- Born: 28 December 1960 Kampung Parit Panjang, Baling, Kedah, Federation of Malaya
- Died: 4 October 1993 (aged 32) Mogadishu, Somalia
- Allegiance: Malaysia
- Branch: Malaysian Armed Forces Malaysian Army;
- Service years: 1980–1993
- Rank: Lance Corporal Corporal (posthumous)
- Unit: 19th Battalion Royal Malay Regiment
- Commands: Malaysian Battilion (MALBATT); United Nations Operation in Somalia II (UNOSOM II);
- Conflicts: Communist insurgency in Malaysia (1968–89) Battle of Mogadishu (1993) †
- Awards: Seri Pahlawan Gagah Perkasa (SP)

= Mat Aznan Awang =

Malaysian Army soldier

Corporal Mat Aznan bin Awang (28 December 1960 – 4 October 1993) was a Malaysian Army soldier who served in the Malaysia Battalion (MALBATT) of the United Nations Operation in Somalia II (UNOSOM II). Mat Aznan was posthumously awarded the Seri Pahlawan Gagah Perkasa (SP) for his actions during the Battle of Mogadishu in October 1993. He was a Royal Malay Regiment soldier and hailed from Kampung Parit Panjang, Baling, Kedah.

==Battle of Mogadishu==
On 4 October 1993, Mat Aznan was involved in the rescue mission of seventy US Rangers and five members of the US Air Force who were surrounded in the Bakaara Market area of Mogadishu, Somalia.

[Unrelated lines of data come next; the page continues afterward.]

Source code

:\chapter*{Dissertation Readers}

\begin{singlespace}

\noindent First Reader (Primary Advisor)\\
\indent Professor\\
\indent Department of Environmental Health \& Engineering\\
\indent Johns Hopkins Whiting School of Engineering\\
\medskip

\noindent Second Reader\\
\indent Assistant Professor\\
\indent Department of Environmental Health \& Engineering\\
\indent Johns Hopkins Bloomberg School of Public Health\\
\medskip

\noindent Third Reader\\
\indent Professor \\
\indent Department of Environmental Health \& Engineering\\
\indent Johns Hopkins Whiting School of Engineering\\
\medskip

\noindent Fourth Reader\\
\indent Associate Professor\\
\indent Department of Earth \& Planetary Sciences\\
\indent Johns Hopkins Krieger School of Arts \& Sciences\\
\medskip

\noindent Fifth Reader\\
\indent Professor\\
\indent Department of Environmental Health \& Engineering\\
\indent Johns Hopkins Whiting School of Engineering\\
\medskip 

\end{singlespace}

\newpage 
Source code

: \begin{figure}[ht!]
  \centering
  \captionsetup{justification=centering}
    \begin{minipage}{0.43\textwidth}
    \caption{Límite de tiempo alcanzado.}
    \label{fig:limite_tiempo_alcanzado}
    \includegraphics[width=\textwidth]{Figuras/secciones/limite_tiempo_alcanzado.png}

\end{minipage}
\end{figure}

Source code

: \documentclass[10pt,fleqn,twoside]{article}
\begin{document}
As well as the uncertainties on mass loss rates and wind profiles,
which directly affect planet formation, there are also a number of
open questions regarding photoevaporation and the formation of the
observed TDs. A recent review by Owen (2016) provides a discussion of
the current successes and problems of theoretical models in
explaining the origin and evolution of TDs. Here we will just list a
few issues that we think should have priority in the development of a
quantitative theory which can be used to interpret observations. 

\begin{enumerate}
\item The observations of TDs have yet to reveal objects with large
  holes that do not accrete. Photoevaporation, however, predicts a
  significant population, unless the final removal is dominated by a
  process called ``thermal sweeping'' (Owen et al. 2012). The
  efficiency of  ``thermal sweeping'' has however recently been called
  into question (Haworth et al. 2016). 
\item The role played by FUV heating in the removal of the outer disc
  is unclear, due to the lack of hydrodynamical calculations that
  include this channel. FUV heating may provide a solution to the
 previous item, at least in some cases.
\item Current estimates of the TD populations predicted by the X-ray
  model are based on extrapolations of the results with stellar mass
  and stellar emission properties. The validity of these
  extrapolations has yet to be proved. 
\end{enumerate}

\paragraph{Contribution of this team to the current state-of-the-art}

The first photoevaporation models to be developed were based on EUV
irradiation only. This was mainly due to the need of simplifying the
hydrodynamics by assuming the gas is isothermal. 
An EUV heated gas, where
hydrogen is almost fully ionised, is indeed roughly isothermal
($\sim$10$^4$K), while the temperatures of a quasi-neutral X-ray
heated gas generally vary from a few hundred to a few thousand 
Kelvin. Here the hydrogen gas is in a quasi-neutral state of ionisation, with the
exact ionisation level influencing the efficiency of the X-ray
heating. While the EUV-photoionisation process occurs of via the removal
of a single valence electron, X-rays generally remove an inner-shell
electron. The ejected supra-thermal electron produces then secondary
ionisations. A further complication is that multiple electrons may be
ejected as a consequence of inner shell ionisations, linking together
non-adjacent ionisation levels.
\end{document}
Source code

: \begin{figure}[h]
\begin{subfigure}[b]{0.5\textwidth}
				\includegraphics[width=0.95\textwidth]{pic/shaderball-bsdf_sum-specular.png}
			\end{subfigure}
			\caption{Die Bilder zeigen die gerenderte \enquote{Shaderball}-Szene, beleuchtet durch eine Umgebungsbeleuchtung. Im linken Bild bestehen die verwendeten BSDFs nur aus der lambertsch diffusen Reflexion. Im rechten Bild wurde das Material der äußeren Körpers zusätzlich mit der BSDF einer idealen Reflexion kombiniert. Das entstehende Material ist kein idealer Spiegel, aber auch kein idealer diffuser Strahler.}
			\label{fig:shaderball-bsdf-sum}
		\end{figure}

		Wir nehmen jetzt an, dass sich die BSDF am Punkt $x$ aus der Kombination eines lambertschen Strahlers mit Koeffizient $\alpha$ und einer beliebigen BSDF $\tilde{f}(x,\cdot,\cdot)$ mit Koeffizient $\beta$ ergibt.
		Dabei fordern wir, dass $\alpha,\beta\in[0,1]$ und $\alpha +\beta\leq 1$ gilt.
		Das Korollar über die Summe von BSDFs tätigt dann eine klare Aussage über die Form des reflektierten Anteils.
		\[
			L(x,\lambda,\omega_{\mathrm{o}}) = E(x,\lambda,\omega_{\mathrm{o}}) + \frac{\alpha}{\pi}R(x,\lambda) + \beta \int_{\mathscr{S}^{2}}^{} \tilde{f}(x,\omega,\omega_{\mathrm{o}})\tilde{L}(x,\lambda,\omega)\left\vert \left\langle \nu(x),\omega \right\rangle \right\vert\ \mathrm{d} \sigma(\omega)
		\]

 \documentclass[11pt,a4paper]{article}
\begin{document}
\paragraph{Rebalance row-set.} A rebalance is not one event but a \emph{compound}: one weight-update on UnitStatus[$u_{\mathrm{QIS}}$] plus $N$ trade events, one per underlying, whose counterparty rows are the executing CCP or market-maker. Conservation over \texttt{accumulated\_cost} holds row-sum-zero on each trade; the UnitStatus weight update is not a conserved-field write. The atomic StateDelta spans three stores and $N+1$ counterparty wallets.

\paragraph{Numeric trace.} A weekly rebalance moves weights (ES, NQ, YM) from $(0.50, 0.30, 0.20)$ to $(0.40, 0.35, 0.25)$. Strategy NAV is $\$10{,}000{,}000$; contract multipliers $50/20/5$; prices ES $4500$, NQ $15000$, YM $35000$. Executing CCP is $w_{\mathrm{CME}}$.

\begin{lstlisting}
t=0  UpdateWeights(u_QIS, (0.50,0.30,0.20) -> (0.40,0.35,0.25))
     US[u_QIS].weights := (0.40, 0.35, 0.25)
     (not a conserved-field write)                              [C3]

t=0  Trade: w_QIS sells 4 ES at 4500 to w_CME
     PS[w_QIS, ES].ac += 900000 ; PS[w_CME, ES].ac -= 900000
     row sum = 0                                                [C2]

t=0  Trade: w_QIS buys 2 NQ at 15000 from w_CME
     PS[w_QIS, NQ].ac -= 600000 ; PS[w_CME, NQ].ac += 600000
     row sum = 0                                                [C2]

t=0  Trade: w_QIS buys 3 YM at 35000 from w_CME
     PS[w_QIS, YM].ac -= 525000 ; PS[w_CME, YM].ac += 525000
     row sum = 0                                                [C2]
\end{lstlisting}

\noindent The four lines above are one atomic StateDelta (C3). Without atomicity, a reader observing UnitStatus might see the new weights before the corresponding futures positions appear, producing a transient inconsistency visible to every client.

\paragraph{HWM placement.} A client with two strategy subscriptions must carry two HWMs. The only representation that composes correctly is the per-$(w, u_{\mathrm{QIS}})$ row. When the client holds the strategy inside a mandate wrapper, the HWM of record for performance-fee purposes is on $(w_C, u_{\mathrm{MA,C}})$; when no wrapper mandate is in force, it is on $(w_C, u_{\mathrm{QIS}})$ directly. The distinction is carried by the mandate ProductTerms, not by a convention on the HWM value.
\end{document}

During the rescue operation, Mat Aznan acted as a driver of a Condor Armoured Personnel Carrier (APC).

While in transit, the rescue convoy was ambushed and the armoured car driven by him was shot at by anti-tank weapons from the front. This penetrated the bullet-proof window, killing him and wounding nine others.

In this incident, four Condor APC vehicles were destroyed. However, the rescue efforts of US military personnel was successfully executed by MALBATT.

==Honours==
Mat Aznan Awang was awarded the Seri Pahlawan Gagah Perkasa (SP) from the 10th Yang di-Pertuan Agong, Almarhum Tuanku Jaafar of Negeri Sembilan on 4 June 1994. He was posthumously promoted to Corporal by the Malaysian Army.
- Malaysia
  - Recipient of the Grand Knight of Valour (SP) (1994)
- Kedah
  - Bronze star of State of Kedah Star of Valour (BKK) (1994)

==Legacy==
One of Mat Aznan's daughters continues the legacy by serving in the same battalion.